(Source texts of formatted documents)
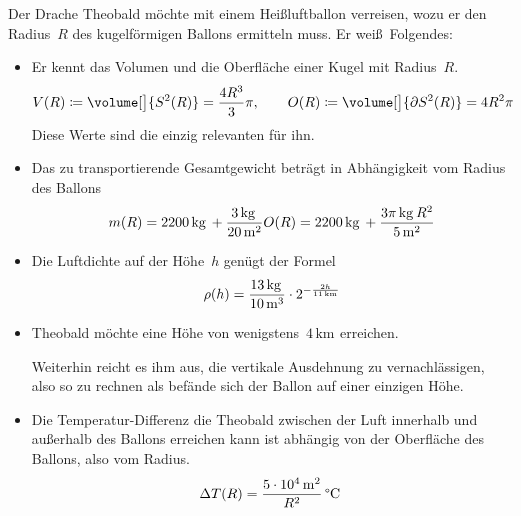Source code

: \documentclass[../full]{subfiles}
\newcommand\Unit[2][\,]{
    \, \mathrm{#2}^{#1}
}
\newcommand\kg{\Unit{kg}}
\newcommand\m[1][]{\Unit[#1]{m}}
\newcommand\km[1][]{\Unit[#1]{km}}
\newcommand\Celsius{\Unit{\degree C}}
\begin{document}

    Der Drache Theobald m\"ochte mit einem Hei\ss luftballon verreisen,
    wozu er den Radius~\( R \) des kugelf\"ormigen Ballons ermitteln muss.
    Er wei\ss\ Folgendes:
    \begin{itemize}
        \item
        Er kennt das Volumen
        und die Oberfl\"ache einer Kugel mit Radius~\( R \).
        \begin{equation*}
            V \paren{R}
            \coloneqq \volume[\big]{S^2 \paren{R}} = \frac{4 R^3}{3} \pi
            , \qquad
            O \paren{R}
            \coloneqq \volume[\big]{\partial S^2 \paren{R}} = 4 R^2 \pi
        \end{equation*}
        Diese Werte sind die einzig relevanten f\"ur ihn.

        \item
        Das zu transportierende Gesamtgewicht betr\"agt
        in Abh\"angigkeit vom Radius des Ballons
        \begin{equation*}
            m \paren{R}
            = 2 200 \kg + \frac{3 \kg}{20 \m[2]} O \paren{R}
            = 2 200 \kg + \frac{3 \pi \kg R^2}{5 \m[2]}
        \end{equation*}

        \item
        Die Luftdichte auf der H\"ohe~\( h \) gen\"ugt der Formel
        \begin{equation*}
            \rho \paren{h}
            = \frac{13 \kg}{10 \m[3]} \cdot 2^{-\frac{2h}{11 \km}}
        \end{equation*}

        \item
        Theobald m\"ochte eine H\"ohe von wenigstens~\( 4 \km \) erreichen.

        Weiterhin reicht es ihm aus,
        die vertikale Ausdehnung zu vernachl\"assigen,
        also so zu rechnen
        als bef\"ande sich der Ballon auf einer einzigen H\"ohe.

        \item
        Die Temperatur-Differenz die Theobald
        zwischen der Luft innerhalb und au\ss erhalb des Ballons erreichen kann
        ist abh\"angig von der Oberfl\"ache des Ballons, also vom Radius.
        \begin{equation*}
            \Delta T \paren{R} = \frac{5 \cdot 10^4 \m[2]}{R^2} \Celsius
        \end{equation*}


\end{itemize}
\end{document}
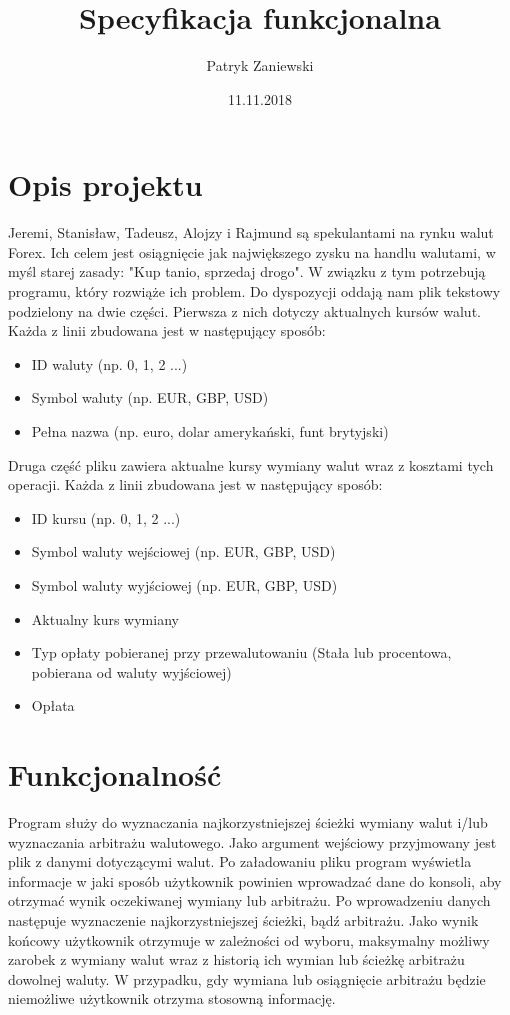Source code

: ﻿\documentclass{article}
\title{Specyfikacja funkcjonalna}
\author{Patryk Zaniewski}
\date{11.11.2018}
\begin{document}
\maketitle
\tableofcontents
\newpage

\section{Opis projektu}
Jeremi, Stanisław, Tadeusz, Alojzy i Rajmund są spekulantami na rynku walut Forex. Ich celem jest osiągnięcie jak największego zysku na handlu walutami, w myśl starej zasady: "Kup tanio, sprzedaj drogo". W związku z tym potrzebują programu, który rozwiąże ich problem. Do dyspozycji oddają nam plik tekstowy podzielony na dwie części.
\newline\newline
Pierwsza z nich dotyczy aktualnych kursów walut. Każda z linii zbudowana jest w następujący sposób:
\begin{itemize}
    \item ID waluty (np. 0, 1, 2 ...)
    \item Symbol waluty (np. EUR, GBP, USD)
    \item Pełna nazwa (np. euro, dolar amerykański, funt brytyjski)
\end{itemize}
Druga część pliku zawiera aktualne kursy wymiany walut wraz z kosztami tych operacji. Każda z linii zbudowana jest w następujący sposób:
\begin{itemize}
    \item ID kursu (np. 0, 1, 2 ...)
    \item Symbol waluty wejściowej (np. EUR, GBP, USD)
    \item Symbol waluty wyjściowej (np. EUR, GBP, USD)
    \item Aktualny kurs wymiany
    \item Typ opłaty pobieranej przy przewalutowaniu (Stała lub procentowa, pobierana od waluty wyjściowej)
    \item Opłata
\end{itemize}

\section{Funkcjonalność}
Program służy do wyznaczania najkorzystniejszej ścieżki wymiany walut i/lub wyznaczania arbitrażu walutowego. 
\newline\newline Jako argument wejściowy przyjmowany jest plik z danymi dotyczącymi walut. Po załadowaniu pliku program wyświetla informacje w jaki sposób użytkownik powinien wprowadzać dane do konsoli, aby otrzymać wynik oczekiwanej wymiany lub arbitrażu. Po wprowadzeniu danych następuje wyznaczenie najkorzystniejszej ścieżki, bądź arbitrażu.
\newline\newline Jako wynik końcowy użytkownik otrzymuje w zależności od wyboru, maksymalny możliwy zarobek z wymiany walut wraz z historią ich wymian lub ścieżkę arbitrażu dowolnej waluty. W przypadku, gdy wymiana lub osiągnięcie arbitrażu będzie niemożliwe użytkownik otrzyma stosowną informację.
\end{document}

== WHAT IS REQUIRED ==
Apply a filter for "pliku" to the entries and show each line that passes.

== FINISHED TASK ==
Druga część pliku zawiera aktualne kursy wymiany walut wraz z kosztami tych operacji. Każda z linii zbudowana jest w następujący sposób:
\newline\newline Jako argument wejściowy przyjmowany jest plik z danymi dotyczącymi walut. Po załadowaniu pliku program wyświetla informacje w jaki sposób użytkownik powinien wprowadzać dane do konsoli, aby otrzymać wynik oczekiwanej wymiany lub arbitrażu. Po wprowadzeniu danych następuje wyznaczenie najkorzystniejszej ścieżki, bądź arbitrażu.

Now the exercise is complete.